- _TASK INSTRUCTIONS_:
Copy out each line of the data that holds the word "tightlist".

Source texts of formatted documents
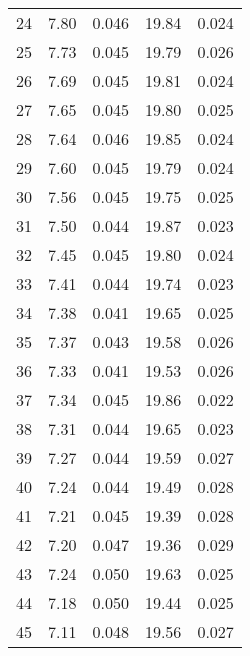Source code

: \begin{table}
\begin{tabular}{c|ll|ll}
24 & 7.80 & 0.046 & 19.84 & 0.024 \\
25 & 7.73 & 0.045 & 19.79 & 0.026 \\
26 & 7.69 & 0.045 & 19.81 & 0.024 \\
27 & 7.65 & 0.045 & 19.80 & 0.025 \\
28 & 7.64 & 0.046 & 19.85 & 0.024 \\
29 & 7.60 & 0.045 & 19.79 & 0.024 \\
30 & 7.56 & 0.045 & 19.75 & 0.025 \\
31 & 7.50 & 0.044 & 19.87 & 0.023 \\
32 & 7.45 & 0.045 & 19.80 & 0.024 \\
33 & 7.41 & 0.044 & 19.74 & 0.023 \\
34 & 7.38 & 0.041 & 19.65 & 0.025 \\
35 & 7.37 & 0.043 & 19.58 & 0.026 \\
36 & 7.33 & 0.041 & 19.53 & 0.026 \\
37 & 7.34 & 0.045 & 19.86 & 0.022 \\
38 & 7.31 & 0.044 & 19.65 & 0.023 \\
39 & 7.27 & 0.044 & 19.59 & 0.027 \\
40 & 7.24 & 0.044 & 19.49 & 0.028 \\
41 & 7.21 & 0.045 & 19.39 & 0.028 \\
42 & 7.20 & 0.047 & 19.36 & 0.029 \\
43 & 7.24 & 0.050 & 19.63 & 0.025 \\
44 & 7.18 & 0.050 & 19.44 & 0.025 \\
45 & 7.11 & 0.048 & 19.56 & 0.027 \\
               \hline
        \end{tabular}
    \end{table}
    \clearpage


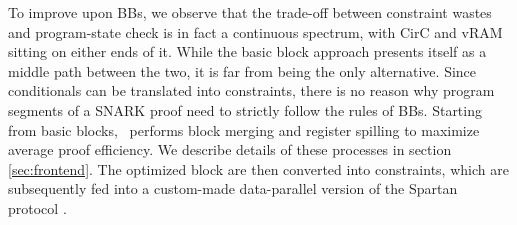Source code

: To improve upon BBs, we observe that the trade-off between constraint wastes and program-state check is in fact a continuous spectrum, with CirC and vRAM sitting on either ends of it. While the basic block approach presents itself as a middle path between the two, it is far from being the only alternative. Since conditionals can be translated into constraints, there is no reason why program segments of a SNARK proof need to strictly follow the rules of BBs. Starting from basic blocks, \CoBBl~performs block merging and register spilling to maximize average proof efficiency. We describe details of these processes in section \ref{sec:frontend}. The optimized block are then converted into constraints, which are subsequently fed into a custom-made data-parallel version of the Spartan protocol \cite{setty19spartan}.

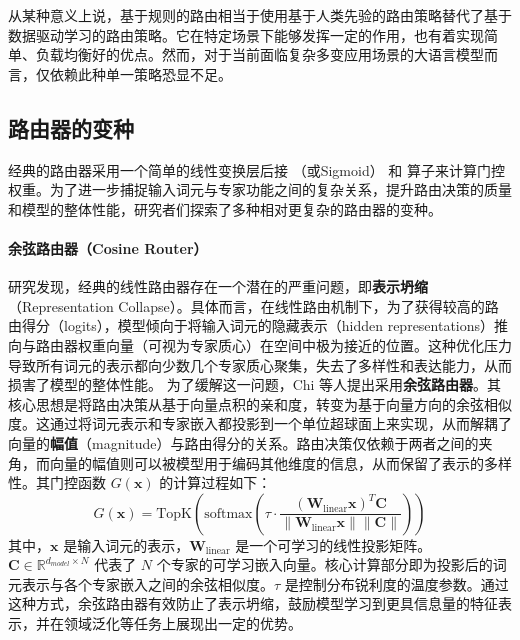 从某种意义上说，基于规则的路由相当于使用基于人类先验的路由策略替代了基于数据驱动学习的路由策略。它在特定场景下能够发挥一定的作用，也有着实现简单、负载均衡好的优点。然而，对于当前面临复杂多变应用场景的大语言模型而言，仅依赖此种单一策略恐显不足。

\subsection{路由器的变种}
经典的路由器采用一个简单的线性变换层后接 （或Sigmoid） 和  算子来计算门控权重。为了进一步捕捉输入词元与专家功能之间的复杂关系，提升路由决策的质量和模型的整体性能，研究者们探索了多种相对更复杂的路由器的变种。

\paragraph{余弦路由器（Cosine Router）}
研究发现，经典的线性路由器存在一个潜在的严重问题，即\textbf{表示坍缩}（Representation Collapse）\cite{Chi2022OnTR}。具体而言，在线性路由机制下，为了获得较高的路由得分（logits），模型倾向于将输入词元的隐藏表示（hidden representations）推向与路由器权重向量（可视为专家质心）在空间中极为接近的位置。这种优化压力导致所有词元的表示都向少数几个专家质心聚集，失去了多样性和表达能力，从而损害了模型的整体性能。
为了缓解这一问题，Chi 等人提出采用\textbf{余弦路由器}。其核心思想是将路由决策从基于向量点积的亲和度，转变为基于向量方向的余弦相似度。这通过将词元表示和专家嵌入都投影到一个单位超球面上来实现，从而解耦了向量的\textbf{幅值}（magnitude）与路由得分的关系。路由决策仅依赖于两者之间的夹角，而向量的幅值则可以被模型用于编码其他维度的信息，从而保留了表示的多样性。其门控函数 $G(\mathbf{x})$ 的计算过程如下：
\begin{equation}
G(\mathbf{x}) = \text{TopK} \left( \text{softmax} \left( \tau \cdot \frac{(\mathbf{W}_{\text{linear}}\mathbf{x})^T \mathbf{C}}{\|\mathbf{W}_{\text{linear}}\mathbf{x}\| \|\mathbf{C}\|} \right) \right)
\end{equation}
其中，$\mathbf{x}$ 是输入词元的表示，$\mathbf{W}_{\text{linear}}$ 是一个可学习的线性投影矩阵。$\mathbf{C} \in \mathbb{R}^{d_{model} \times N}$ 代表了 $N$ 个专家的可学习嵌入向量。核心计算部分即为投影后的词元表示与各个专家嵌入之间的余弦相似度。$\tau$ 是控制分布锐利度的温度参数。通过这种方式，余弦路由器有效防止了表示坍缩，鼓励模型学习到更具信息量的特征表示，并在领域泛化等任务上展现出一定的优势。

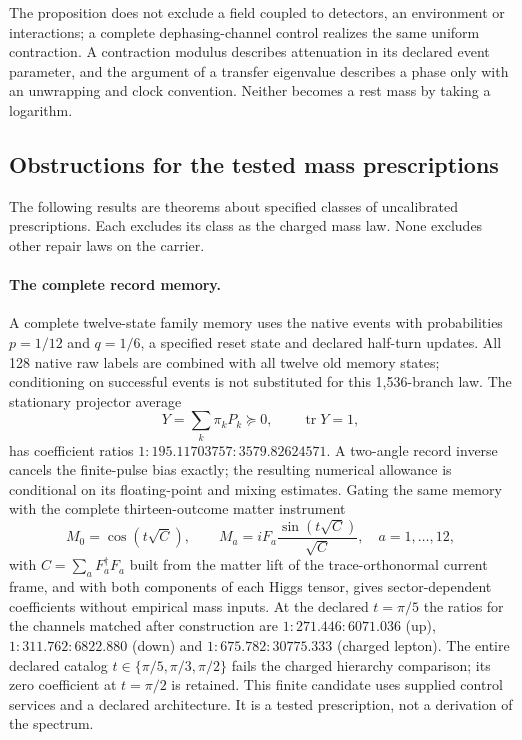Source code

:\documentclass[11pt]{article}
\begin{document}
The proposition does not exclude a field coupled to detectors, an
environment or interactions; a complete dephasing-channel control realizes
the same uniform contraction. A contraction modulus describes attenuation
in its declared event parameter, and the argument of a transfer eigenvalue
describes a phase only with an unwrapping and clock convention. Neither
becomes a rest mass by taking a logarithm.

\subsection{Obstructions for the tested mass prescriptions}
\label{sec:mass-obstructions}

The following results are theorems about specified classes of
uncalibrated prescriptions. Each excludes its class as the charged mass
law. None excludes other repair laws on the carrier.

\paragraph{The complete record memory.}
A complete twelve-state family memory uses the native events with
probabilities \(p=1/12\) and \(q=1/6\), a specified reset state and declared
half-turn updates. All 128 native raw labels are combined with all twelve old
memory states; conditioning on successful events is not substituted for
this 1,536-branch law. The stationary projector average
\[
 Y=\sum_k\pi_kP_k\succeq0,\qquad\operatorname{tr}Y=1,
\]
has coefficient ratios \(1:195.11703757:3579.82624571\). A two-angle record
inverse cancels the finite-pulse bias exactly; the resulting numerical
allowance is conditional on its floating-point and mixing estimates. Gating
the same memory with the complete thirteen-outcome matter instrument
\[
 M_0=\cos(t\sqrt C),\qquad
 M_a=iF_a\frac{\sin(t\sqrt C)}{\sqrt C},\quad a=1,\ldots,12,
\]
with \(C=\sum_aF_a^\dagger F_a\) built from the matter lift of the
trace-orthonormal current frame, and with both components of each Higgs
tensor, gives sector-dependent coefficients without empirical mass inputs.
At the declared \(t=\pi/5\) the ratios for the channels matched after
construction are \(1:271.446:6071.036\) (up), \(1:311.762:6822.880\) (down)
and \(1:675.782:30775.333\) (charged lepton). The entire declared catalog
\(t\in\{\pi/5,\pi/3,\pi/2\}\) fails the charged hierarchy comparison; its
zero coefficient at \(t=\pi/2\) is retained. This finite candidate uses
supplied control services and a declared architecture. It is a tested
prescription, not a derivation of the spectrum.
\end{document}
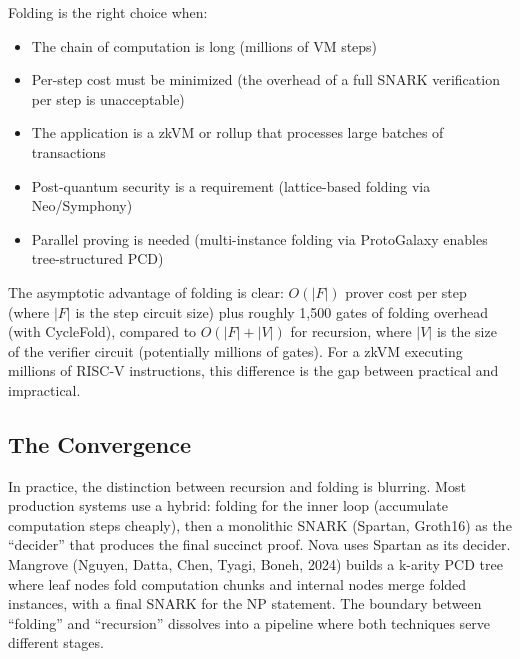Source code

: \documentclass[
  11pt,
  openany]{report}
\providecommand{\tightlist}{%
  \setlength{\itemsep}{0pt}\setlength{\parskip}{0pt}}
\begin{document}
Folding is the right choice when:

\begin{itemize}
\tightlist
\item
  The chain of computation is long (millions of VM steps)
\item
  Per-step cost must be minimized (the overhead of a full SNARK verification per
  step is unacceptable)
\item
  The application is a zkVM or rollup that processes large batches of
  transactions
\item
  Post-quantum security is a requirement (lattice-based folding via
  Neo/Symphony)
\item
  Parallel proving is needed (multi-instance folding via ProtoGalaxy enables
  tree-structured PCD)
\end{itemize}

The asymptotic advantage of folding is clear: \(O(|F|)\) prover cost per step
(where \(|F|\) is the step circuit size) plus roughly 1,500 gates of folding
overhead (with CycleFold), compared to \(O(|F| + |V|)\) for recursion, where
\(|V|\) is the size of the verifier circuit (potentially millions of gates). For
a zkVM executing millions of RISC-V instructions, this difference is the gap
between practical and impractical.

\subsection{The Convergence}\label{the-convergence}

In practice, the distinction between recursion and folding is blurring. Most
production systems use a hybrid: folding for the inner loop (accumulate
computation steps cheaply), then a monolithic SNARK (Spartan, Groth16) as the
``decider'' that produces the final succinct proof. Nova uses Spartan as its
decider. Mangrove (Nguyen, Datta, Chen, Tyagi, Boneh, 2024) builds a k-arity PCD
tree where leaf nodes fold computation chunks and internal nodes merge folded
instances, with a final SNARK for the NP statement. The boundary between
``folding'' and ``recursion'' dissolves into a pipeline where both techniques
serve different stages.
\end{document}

- _ANSWER FOR THIS EXERCISE_:
\providecommand{\tightlist}{%
\tightlist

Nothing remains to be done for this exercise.